§ **Work request**: Would you repeat the entries below exactly and omit the pictures?

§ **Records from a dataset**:
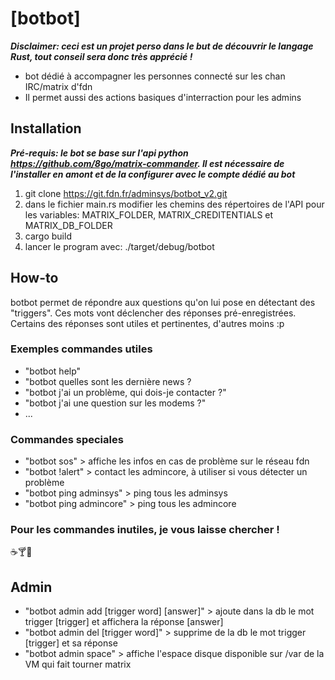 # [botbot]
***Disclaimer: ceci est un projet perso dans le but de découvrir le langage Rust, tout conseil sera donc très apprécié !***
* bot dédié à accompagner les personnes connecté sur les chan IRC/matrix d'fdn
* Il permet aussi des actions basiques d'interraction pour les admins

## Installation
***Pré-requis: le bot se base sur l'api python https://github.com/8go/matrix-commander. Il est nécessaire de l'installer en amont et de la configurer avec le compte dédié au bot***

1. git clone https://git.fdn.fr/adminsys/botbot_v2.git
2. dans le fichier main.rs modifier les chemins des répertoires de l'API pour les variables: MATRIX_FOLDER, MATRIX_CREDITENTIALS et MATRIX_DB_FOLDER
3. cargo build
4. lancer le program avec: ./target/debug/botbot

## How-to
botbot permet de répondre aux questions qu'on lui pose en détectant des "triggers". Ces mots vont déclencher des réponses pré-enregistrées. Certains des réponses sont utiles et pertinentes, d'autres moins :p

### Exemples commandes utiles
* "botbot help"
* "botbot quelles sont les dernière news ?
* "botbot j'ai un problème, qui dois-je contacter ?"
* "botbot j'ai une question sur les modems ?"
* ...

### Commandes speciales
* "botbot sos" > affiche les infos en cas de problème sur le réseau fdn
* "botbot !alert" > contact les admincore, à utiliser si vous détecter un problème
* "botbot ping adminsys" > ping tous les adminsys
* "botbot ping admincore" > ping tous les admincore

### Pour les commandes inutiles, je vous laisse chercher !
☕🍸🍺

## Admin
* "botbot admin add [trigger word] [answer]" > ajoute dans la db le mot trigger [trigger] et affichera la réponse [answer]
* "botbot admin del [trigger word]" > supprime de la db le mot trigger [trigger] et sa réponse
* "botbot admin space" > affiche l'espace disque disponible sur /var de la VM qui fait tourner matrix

§ **Reply to the task**:
 # [botbot]
***Disclaimer: ceci est un projet perso dans le but de découvrir le langage Rust, tout conseil sera donc très apprécié !***
* bot dédié à accompagner les personnes connecté sur les chan IRC/matrix d'fdn
* Il permet aussi des actions basiques d'interraction pour les admins

## Installation
***Pré-requis: le bot se base sur l'api python https://github.com/8go/matrix-commander. Il est nécessaire de l'installer en amont et de la configurer avec le compte dédié au bot***

1. git clone https://git.fdn.fr/adminsys/botbot_v2.git
2. dans le fichier main.rs modifier les chemins des répertoires de l'API pour les variables: MATRIX_FOLDER, MATRIX_CREDITENTIALS et MATRIX_DB_FOLDER
3. cargo build
4. lancer le program avec: ./target/debug/botbot

## How-to
botbot permet de répondre aux questions qu'on lui pose en détectant des "triggers". Ces mots vont déclencher des réponses pré-enregistrées. Certains des réponses sont utiles et pertinentes, d'autres moins :p

### Exemples commandes utiles
* "botbot help"
* "botbot quelles sont les dernière news ?
* "botbot j'ai un problème, qui dois-je contacter ?"
* "botbot j'ai une question sur les modems ?"
* ...

### Commandes speciales
* "botbot sos" > affiche les infos en cas de problème sur le réseau fdn
* "botbot !alert" > contact les admincore, à utiliser si vous détecter un problème
* "botbot ping adminsys" > ping tous les adminsys
* "botbot ping admincore" > ping tous les admincore

### Pour les commandes inutiles, je vous laisse chercher !
☕🍸🍺

## Admin
* "botbot admin add [trigger word] [answer]" > ajoute dans la db le mot trigger [trigger] et affichera la réponse [answer]
* "botbot admin del [trigger word]" > supprime de la db le mot trigger [trigger] et sa réponse
* "botbot admin space" > affiche l'espace disque disponible sur /var de la VM qui fait tourner matrix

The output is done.